Records drawn from a dataset:

##############################

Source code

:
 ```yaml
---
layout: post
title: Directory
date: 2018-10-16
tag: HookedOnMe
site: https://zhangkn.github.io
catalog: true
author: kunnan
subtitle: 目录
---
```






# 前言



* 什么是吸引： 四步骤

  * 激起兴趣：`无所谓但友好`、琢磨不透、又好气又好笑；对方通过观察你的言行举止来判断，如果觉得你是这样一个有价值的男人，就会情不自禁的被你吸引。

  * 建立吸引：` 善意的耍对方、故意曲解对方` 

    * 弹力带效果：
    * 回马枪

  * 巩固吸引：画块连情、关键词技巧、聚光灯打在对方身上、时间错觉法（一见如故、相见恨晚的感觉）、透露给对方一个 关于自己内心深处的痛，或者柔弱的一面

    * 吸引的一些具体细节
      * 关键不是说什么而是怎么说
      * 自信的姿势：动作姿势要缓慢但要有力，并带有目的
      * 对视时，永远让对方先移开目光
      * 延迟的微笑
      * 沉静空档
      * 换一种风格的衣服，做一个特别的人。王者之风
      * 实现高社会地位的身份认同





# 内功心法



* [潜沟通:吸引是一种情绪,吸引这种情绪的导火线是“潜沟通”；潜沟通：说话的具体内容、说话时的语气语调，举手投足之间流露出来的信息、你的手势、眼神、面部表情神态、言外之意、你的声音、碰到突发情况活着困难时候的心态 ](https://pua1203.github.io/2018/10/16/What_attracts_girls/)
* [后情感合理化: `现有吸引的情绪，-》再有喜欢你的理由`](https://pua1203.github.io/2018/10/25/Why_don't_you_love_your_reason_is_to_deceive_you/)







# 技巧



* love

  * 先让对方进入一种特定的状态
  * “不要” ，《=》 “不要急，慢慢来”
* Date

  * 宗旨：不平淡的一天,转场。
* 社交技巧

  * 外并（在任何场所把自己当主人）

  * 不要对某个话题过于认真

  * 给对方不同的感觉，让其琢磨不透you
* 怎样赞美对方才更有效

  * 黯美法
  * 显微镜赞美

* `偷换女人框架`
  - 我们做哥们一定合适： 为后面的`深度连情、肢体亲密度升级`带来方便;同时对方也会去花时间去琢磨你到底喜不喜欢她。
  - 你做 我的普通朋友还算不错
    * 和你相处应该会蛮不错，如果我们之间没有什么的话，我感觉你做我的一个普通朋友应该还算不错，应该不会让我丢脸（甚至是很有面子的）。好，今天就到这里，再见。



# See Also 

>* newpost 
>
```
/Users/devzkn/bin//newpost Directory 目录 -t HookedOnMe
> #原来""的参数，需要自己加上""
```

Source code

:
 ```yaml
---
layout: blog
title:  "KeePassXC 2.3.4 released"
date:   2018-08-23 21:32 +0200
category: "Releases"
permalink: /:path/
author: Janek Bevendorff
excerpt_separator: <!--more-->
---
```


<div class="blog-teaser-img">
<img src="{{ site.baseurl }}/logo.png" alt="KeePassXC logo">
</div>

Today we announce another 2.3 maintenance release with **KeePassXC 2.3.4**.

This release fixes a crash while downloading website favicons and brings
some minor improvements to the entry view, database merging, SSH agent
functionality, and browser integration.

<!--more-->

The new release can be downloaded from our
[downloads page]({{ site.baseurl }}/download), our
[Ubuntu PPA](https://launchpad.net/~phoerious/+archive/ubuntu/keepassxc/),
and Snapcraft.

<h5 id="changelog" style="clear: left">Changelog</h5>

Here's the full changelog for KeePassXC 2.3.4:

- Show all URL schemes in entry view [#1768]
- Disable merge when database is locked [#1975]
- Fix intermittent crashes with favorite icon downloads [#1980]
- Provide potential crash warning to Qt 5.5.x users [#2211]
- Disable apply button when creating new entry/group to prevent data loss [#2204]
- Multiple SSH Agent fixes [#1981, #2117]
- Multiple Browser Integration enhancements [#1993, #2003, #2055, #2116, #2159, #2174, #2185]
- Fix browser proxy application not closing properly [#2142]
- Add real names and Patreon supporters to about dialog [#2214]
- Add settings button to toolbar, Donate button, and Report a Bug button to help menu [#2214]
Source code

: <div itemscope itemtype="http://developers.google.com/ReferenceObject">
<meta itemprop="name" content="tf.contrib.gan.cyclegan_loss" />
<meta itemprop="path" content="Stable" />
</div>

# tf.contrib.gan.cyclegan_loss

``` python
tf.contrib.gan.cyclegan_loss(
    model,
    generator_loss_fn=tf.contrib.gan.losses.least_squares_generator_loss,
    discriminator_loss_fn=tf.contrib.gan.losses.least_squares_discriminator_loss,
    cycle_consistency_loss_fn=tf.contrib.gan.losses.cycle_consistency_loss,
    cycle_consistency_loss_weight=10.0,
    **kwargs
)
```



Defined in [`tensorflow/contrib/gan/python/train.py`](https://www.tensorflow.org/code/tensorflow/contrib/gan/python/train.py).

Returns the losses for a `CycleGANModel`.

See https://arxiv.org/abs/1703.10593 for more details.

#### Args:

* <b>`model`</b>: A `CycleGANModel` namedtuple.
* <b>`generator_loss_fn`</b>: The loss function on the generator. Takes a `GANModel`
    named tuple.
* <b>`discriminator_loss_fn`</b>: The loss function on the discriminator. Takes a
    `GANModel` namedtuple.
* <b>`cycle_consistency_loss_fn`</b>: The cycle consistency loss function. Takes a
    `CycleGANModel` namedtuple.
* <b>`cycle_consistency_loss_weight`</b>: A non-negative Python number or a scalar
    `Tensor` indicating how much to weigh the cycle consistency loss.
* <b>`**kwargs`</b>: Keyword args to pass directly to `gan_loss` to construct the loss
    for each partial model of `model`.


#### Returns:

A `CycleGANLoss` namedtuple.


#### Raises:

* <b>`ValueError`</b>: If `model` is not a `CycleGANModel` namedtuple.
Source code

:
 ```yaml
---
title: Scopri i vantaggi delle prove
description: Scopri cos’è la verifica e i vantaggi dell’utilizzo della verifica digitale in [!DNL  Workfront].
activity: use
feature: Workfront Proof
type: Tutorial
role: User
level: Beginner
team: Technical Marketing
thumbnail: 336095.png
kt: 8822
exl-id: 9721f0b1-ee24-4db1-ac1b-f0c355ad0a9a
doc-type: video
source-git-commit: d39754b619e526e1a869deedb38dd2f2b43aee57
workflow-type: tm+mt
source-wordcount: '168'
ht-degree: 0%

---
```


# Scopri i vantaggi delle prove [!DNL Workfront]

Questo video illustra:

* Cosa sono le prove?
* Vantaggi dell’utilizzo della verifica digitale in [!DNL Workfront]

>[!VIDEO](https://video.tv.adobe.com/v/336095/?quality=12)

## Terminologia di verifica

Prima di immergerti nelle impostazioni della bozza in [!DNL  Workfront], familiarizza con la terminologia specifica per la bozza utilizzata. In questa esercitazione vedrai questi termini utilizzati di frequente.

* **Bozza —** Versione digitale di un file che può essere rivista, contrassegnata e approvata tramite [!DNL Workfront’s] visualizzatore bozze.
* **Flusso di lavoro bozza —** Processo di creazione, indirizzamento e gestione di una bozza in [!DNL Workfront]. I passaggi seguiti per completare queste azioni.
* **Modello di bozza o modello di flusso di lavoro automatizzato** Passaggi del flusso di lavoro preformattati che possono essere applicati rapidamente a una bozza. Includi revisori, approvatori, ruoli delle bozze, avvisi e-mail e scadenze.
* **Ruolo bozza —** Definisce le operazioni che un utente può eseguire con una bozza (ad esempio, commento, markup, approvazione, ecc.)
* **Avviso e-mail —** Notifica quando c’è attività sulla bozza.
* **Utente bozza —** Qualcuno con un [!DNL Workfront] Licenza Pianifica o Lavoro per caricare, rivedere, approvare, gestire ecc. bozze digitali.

##############################

Exercise goal ::
Give back all of the records exactly as they were provided above.

Output for this exercise ::
Source code

:
 ```yaml
---
layout: post
title: Directory
date: 2018-10-16
tag: HookedOnMe
site: https://zhangkn.github.io
catalog: true
author: kunnan
subtitle: 目录
---
```






# 前言



* 什么是吸引： 四步骤

  * 激起兴趣：`无所谓但友好`、琢磨不透、又好气又好笑；对方通过观察你的言行举止来判断，如果觉得你是这样一个有价值的男人，就会情不自禁的被你吸引。

  * 建立吸引：` 善意的耍对方、故意曲解对方` 

    * 弹力带效果：
    * 回马枪

  * 巩固吸引：画块连情、关键词技巧、聚光灯打在对方身上、时间错觉法（一见如故、相见恨晚的感觉）、透露给对方一个 关于自己内心深处的痛，或者柔弱的一面

    * 吸引的一些具体细节
      * 关键不是说什么而是怎么说
      * 自信的姿势：动作姿势要缓慢但要有力，并带有目的
      * 对视时，永远让对方先移开目光
      * 延迟的微笑
      * 沉静空档
      * 换一种风格的衣服，做一个特别的人。王者之风
      * 实现高社会地位的身份认同





# 内功心法



* [潜沟通:吸引是一种情绪,吸引这种情绪的导火线是“潜沟通”；潜沟通：说话的具体内容、说话时的语气语调，举手投足之间流露出来的信息、你的手势、眼神、面部表情神态、言外之意、你的声音、碰到突发情况活着困难时候的心态 ](https://pua1203.github.io/2018/10/16/What_attracts_girls/)
* [后情感合理化: `现有吸引的情绪，-》再有喜欢你的理由`](https://pua1203.github.io/2018/10/25/Why_don't_you_love_your_reason_is_to_deceive_you/)







# 技巧



* love

  * 先让对方进入一种特定的状态
  * “不要” ，《=》 “不要急，慢慢来”
* Date

  * 宗旨：不平淡的一天,转场。
* 社交技巧

  * 外并（在任何场所把自己当主人）

  * 不要对某个话题过于认真

  * 给对方不同的感觉，让其琢磨不透you
* 怎样赞美对方才更有效

  * 黯美法
  * 显微镜赞美

* `偷换女人框架`
  - 我们做哥们一定合适： 为后面的`深度连情、肢体亲密度升级`带来方便;同时对方也会去花时间去琢磨你到底喜不喜欢她。
  - 你做 我的普通朋友还算不错
    * 和你相处应该会蛮不错，如果我们之间没有什么的话，我感觉你做我的一个普通朋友应该还算不错，应该不会让我丢脸（甚至是很有面子的）。好，今天就到这里，再见。



# See Also 

>* newpost 
>
```
/Users/devzkn/bin//newpost Directory 目录 -t HookedOnMe
> #原来""的参数，需要自己加上""
```

Source code

:
 ```yaml
---
layout: blog
title:  "KeePassXC 2.3.4 released"
date:   2018-08-23 21:32 +0200
category: "Releases"
permalink: /:path/
author: Janek Bevendorff
excerpt_separator: <!--more-->
---
```


<div class="blog-teaser-img">
<img src="{{ site.baseurl }}/logo.png" alt="KeePassXC logo">
</div>

Today we announce another 2.3 maintenance release with **KeePassXC 2.3.4**.

This release fixes a crash while downloading website favicons and brings
some minor improvements to the entry view, database merging, SSH agent
functionality, and browser integration.

<!--more-->

The new release can be downloaded from our
[downloads page]({{ site.baseurl }}/download), our
[Ubuntu PPA](https://launchpad.net/~phoerious/+archive/ubuntu/keepassxc/),
and Snapcraft.

<h5 id="changelog" style="clear: left">Changelog</h5>

Here's the full changelog for KeePassXC 2.3.4:

- Show all URL schemes in entry view [#1768]
- Disable merge when database is locked [#1975]
- Fix intermittent crashes with favorite icon downloads [#1980]
- Provide potential crash warning to Qt 5.5.x users [#2211]
- Disable apply button when creating new entry/group to prevent data loss [#2204]
- Multiple SSH Agent fixes [#1981, #2117]
- Multiple Browser Integration enhancements [#1993, #2003, #2055, #2116, #2159, #2174, #2185]
- Fix browser proxy application not closing properly [#2142]
- Add real names and Patreon supporters to about dialog [#2214]
- Add settings button to toolbar, Donate button, and Report a Bug button to help menu [#2214]
Source code

: <div itemscope itemtype="http://developers.google.com/ReferenceObject">
<meta itemprop="name" content="tf.contrib.gan.cyclegan_loss" />
<meta itemprop="path" content="Stable" />
</div>

# tf.contrib.gan.cyclegan_loss

``` python
tf.contrib.gan.cyclegan_loss(
    model,
    generator_loss_fn=tf.contrib.gan.losses.least_squares_generator_loss,
    discriminator_loss_fn=tf.contrib.gan.losses.least_squares_discriminator_loss,
    cycle_consistency_loss_fn=tf.contrib.gan.losses.cycle_consistency_loss,
    cycle_consistency_loss_weight=10.0,
    **kwargs
)
```



Defined in [`tensorflow/contrib/gan/python/train.py`](https://www.tensorflow.org/code/tensorflow/contrib/gan/python/train.py).

Returns the losses for a `CycleGANModel`.

See https://arxiv.org/abs/1703.10593 for more details.

#### Args:

* <b>`model`</b>: A `CycleGANModel` namedtuple.
* <b>`generator_loss_fn`</b>: The loss function on the generator. Takes a `GANModel`
    named tuple.
* <b>`discriminator_loss_fn`</b>: The loss function on the discriminator. Takes a
    `GANModel` namedtuple.
* <b>`cycle_consistency_loss_fn`</b>: The cycle consistency loss function. Takes a
    `CycleGANModel` namedtuple.
* <b>`cycle_consistency_loss_weight`</b>: A non-negative Python number or a scalar
    `Tensor` indicating how much to weigh the cycle consistency loss.
* <b>`**kwargs`</b>: Keyword args to pass directly to `gan_loss` to construct the loss
    for each partial model of `model`.


#### Returns:

A `CycleGANLoss` namedtuple.


#### Raises:

* <b>`ValueError`</b>: If `model` is not a `CycleGANModel` namedtuple.
Source code

:
 ```yaml
---
title: Scopri i vantaggi delle prove
description: Scopri cos’è la verifica e i vantaggi dell’utilizzo della verifica digitale in [!DNL  Workfront].
activity: use
feature: Workfront Proof
type: Tutorial
role: User
level: Beginner
team: Technical Marketing
thumbnail: 336095.png
kt: 8822
exl-id: 9721f0b1-ee24-4db1-ac1b-f0c355ad0a9a
doc-type: video
source-git-commit: d39754b619e526e1a869deedb38dd2f2b43aee57
workflow-type: tm+mt
source-wordcount: '168'
ht-degree: 0%

---
```


# Scopri i vantaggi delle prove [!DNL Workfront]

Questo video illustra:

* Cosa sono le prove?
* Vantaggi dell’utilizzo della verifica digitale in [!DNL Workfront]

>[!VIDEO](https://video.tv.adobe.com/v/336095/?quality=12)

## Terminologia di verifica

Prima di immergerti nelle impostazioni della bozza in [!DNL  Workfront], familiarizza con la terminologia specifica per la bozza utilizzata. In questa esercitazione vedrai questi termini utilizzati di frequente.

* **Bozza —** Versione digitale di un file che può essere rivista, contrassegnata e approvata tramite [!DNL Workfront’s] visualizzatore bozze.
* **Flusso di lavoro bozza —** Processo di creazione, indirizzamento e gestione di una bozza in [!DNL Workfront]. I passaggi seguiti per completare queste azioni.
* **Modello di bozza o modello di flusso di lavoro automatizzato** Passaggi del flusso di lavoro preformattati che possono essere applicati rapidamente a una bozza. Includi revisori, approvatori, ruoli delle bozze, avvisi e-mail e scadenze.
* **Ruolo bozza —** Definisce le operazioni che un utente può eseguire con una bozza (ad esempio, commento, markup, approvazione, ecc.)
* **Avviso e-mail —** Notifica quando c’è attività sulla bozza.
* **Utente bozza —** Qualcuno con un [!DNL Workfront] Licenza Pianifica o Lavoro per caricare, rivedere, approvare, gestire ecc. bozze digitali.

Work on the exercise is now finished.